- The paper pioneers uncertainty quantification for black-box large language models using response similarity and spectral graph analysis.
- It employs novel measures such as Jaccard similarity, NLI-based entailment, and eigenvalue analysis to assess response consistency and semantic diversity.
- Empirical results show improved AUROC and AUARC metrics on QA datasets, demonstrating enhanced reliability in LLM output generation.
Uncertainty Quantification for Black-box LLMs
The paper "Generating with Confidence: Uncertainty Quantification for Black-box LLMs" investigates the challenge of uncertainty quantification (UQ) in natural language generation (NLG) using black-box access to LLMs. The focus is on evaluating the reliability of LLM-generated responses by developing uncertainty and confidence measures that do not require white-box access.
Introduction
LLMs have shown impressive capabilities in NLG tasks, yet assessing the trustworthiness of their outputs remains challenging. Previous approaches to UQ in machine learning often assume white-box access to models, which is not always feasible with the latest closed-source LLMs. This paper addresses the need for UQ strategies that can operate with black-box LLMs, providing techniques to estimate both uncertainty and confidence in LLM outputs.
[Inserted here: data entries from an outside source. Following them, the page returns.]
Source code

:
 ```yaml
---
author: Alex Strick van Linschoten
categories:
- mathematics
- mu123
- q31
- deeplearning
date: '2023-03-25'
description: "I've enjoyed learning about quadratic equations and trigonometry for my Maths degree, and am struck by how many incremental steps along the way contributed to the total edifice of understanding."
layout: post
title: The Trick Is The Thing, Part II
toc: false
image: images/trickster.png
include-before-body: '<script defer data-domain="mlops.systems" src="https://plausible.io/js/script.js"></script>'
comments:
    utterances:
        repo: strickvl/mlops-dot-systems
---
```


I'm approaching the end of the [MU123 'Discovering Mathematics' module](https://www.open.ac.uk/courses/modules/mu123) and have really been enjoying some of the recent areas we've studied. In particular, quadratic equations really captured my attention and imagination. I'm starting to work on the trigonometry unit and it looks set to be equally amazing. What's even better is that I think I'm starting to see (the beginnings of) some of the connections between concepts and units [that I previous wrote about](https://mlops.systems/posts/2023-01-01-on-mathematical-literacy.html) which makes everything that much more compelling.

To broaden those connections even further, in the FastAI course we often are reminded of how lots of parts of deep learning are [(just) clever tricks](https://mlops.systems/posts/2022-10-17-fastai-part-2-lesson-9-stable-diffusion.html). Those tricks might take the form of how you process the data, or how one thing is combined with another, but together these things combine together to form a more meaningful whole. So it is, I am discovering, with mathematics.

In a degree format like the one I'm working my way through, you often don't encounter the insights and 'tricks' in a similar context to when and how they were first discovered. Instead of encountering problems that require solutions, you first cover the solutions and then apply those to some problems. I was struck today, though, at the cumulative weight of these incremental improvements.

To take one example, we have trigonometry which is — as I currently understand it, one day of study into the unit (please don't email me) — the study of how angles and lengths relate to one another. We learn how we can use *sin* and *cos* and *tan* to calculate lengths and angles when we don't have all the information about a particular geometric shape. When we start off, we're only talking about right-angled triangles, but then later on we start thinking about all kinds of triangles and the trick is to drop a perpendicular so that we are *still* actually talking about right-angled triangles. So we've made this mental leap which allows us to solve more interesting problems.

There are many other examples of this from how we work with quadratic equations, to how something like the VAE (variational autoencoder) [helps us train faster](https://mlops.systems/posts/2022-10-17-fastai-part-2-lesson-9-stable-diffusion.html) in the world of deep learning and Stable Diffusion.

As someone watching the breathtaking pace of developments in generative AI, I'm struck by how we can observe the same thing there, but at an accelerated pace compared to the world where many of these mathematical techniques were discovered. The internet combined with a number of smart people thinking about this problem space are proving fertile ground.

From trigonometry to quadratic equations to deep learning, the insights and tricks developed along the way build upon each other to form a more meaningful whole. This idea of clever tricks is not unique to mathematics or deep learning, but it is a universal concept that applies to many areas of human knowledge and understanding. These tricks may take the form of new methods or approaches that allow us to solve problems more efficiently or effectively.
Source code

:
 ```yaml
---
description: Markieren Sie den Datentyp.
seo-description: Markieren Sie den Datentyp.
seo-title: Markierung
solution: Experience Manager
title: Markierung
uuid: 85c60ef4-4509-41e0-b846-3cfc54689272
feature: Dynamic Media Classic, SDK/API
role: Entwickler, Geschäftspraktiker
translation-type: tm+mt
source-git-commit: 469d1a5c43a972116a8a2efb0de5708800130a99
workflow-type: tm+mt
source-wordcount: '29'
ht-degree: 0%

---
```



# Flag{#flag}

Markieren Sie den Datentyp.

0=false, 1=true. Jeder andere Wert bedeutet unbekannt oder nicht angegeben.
Background and Definitions
The paper differentiates between uncertainty and confidence: uncertainty refers to the dispersion of potential predictions for an input, evaluated globally for a dataset, whereas confidence measures the trust in a specific prediction. In NLG, predictive uncertainty and confidence must account for the high-dimensional and potentially semantically equivalent outputs that LLMs produce. This complexity necessitates innovative approaches for accurate UQ in NLG tasks.
Proposed Methods
The paper introduces several mechanisms for quantifying uncertainty and confidence using black-box strategies:
- Response Similarity: The paper employs measures like Jaccard similarity and Natural Language Inference (NLI) to evaluate the semantic equivalence of generated responses. NLI classifiers help determine entailment or contradiction between responses.
- Uncertainty Measures: Techniques like the number of semantic sets and the sum of eigenvalues of the graph Laplacian are proposed to estimate input uncertainty by analyzing response dispersion.
- Confidence Measures: Methods using the degree matrix and eccentricity in a response embedding space offer confidence scores, indicating the consistency of a response relative to others.
Experiments and Evaluation
The paper evaluates the proposed UQ methods on QA datasets (e.g., TriviaQA, Natural Questions) using various LLMs (LLaMA, OPT, GPT-3.5-turbo). The key evaluation metrics include the Area Under Receiver Operating Characteristic (AUROC) and Area Under Accuracy-Rejection Curve (AUARC), which assess the ability of UQ measures to predict the correctness of LLM outputs.

Figure 1: The distribution of the eigenvalues of the graph Laplacian generated by NLIentail​, showing the semantic diversity in responses and its correlation with uncertainty.
Results
The paper finds that the proposed UQ mechanisms, particularly response similarity-based methods using NLI, outperform traditional white-box UQ methods. The semantic measures effectively identify uncertain inputs and confidently rank specific LLM responses. Notably, AUARCs imply substantial improvements in response accuracy when leveraging these UQ methods for selective generation.

Figure 2: ROC and ARC comparisons illustrating the improved predictive capability of uncertainty measures in black-box settings.
Figure 3: AUARC improvement with varying numbers of sampled responses, highlighting the scalability of the proposed methods.
Conclusion
The research provides a framework for robust uncertainty quantification in black-box LLMs, crucial for enhancing the reliability of NLG applications. It addresses the limitations of previous white-box-centric methodologies and lays the groundwork for future exploration into UQ without model internals. Further research could refine these methods for more open-ended generation tasks and investigate broader applications across different LLM architectures.